Quindi ogni epoca, ogni momento storico ha con sé un senso di ansia che porta ad una sensazione di mancanza di benessere diffuso. Qual è quindi nella nostra società consumistica, frenetica, avida di complimenti, di esteriorità e banalità, tempestata dai social e da internet, che ti rende connesso con il mondo in cui si diventa sempre più piccoli in un’immensità di immagini virtuali e falsi miti; cosa può mancare in questo tripudio di connettività, interazioni, materialità e immaterialità digitale, in questa meravigliosa, immensa comunità di internet ed aspettative connesse sui nostri profili social, lavorativi, familiari e di friend zone ? E’ IL TEMPO.

E’ il tempo per noi stessi, è il tempo per essere noi stessi, è il tempo per il silenzio e fa riposare le nostre orecchie dalle opinioni, i nostri occhi dai post e dai commenti, il nostro tatto dalla continua digitazione sullo schermo del telefonino o tablet è il tempo per respirare e per rallentare.

Dico sempre noi respiriamo per sopravvivere e non per vivere.

Ricordate la voglia di voler andare in quella spiaggia deserta? in realtà è la voglia di poter staccare, di poter stare seduti su una sdraio e non FAR NULLA e non sentirsi in colpa, non sentirsi inutili per questo o peggio ancora egoisti. Ricordate il bosco, la cascata, il campo di lavanda? E’ la voglia di voler restare immersi nel semplice, nella natura, solo a contatto con se stessi. Possiamo comprare tante cose materiali in mille modi, si lavora e si corre per cercare di comprare cose (alle volte anche fuori dalla nostra portata) per poterle poi ostentare sui social, sui nostri profili creati per mostrare più che per essere, ma una cosa non si può acquistare ed è il tempo e le emozioni e consapevolezze che dona.

Così questo tempo ci spinge alla ricerca del bello, ma crea la voglia del semplice, il bisogno di rallentare per riflettere e per ritrovarci e del respiro per capire e vivere il qui ed ora.

Per aiutare a vivere e riuscire ad ascoltarci meglio tante sono le possibilità, come un buona meditazione, un utilizzo di olii essenziali, rimedi che la natura ci offre per aiutare mente e corpo, come ad esempio la Melissa che protegge dalle influenze negative esterne ed aiuta a donare sicurezza in sé e stabilità, ha un ottimo effetto sul chakra del cuore ed è un antidepressivo per eccellenza, oppure il mandarino che ci aiuta a trovare le giuste motivazioni per cercare cose nuove, ti aiuta a trovare la gioia e ad avere occhi da bambino oppure il limone che aiuta a calmare il sistema nervoso e migliora la capacità di comunicazione ( per saperne di più VIDEOCORSO AROMATERAPIA – FormaMentis (formamentisabruzzo.it)).

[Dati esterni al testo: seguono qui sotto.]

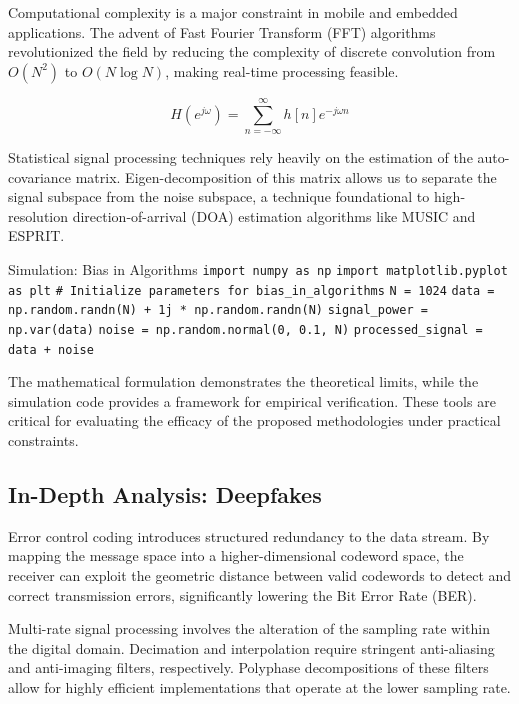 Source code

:Computational complexity is a major constraint in mobile and embedded applications. The advent of Fast Fourier Transform (FFT) algorithms revolutionized the field by reducing the complexity of discrete convolution from $O(N^2)$ to $O(N \log N)$, making real-time processing feasible.

\begin{equation}
    H(e^{j\omega}) = \sum_{n=-\infty}^{\infty} h[n] e^{-j\omega n}
\end{equation}

Statistical signal processing techniques rely heavily on the estimation of the auto-covariance matrix. Eigen-decomposition of this matrix allows us to separate the signal subspace from the noise subspace, a technique foundational to high-resolution direction-of-arrival (DOA) estimation algorithms like MUSIC and ESPRIT.

\begin{pythonbox}{Simulation: Bias in Algorithms}
\texttt{import numpy as np}
\texttt{import matplotlib.pyplot as plt}
\texttt{}
\texttt{\# Initialize parameters for bias\_in\_algorithms}
\texttt{N = 1024}
\texttt{data = np.random.randn(N) + 1j * np.random.randn(N)}
\texttt{signal\_power = np.var(data)}
\texttt{noise = np.random.normal(0, 0.1, N)}
\texttt{processed\_signal = data + noise}
\end{pythonbox}

\vspace{0.5cm}
The mathematical formulation demonstrates the theoretical limits, while the simulation code provides a framework for empirical verification. These tools are critical for evaluating the efficacy of the proposed methodologies under practical constraints.


\subsection{In-Depth Analysis: Deepfakes}
Error control coding introduces structured redundancy to the data stream. By mapping the message space into a higher-dimensional codeword space, the receiver can exploit the geometric distance between valid codewords to detect and correct transmission errors, significantly lowering the Bit Error Rate (BER).

Multi-rate signal processing involves the alteration of the sampling rate within the digital domain. Decimation and interpolation require stringent anti-aliasing and anti-imaging filters, respectively. Polyphase decompositions of these filters allow for highly efficient implementations that operate at the lower sampling rate.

Trovare un posto che ci permetta di vivere un’esperienza semplice, tranquilla e sicura, che si trovi in città, in un’uscita fuori porta o in un viaggio, non importa ciò che è importante è trovare il nostro templio del tempo in cui fermarci, chiudere gli occhi per connettersi con il mondo, con il fluire del tempo, con ciò che ci circonda attraverso qualcosa di più profondo e sostanziale di quello che la frenetica quotidianità ci spinge a non ascoltare nel vortice in una superficialità viziata e leggera.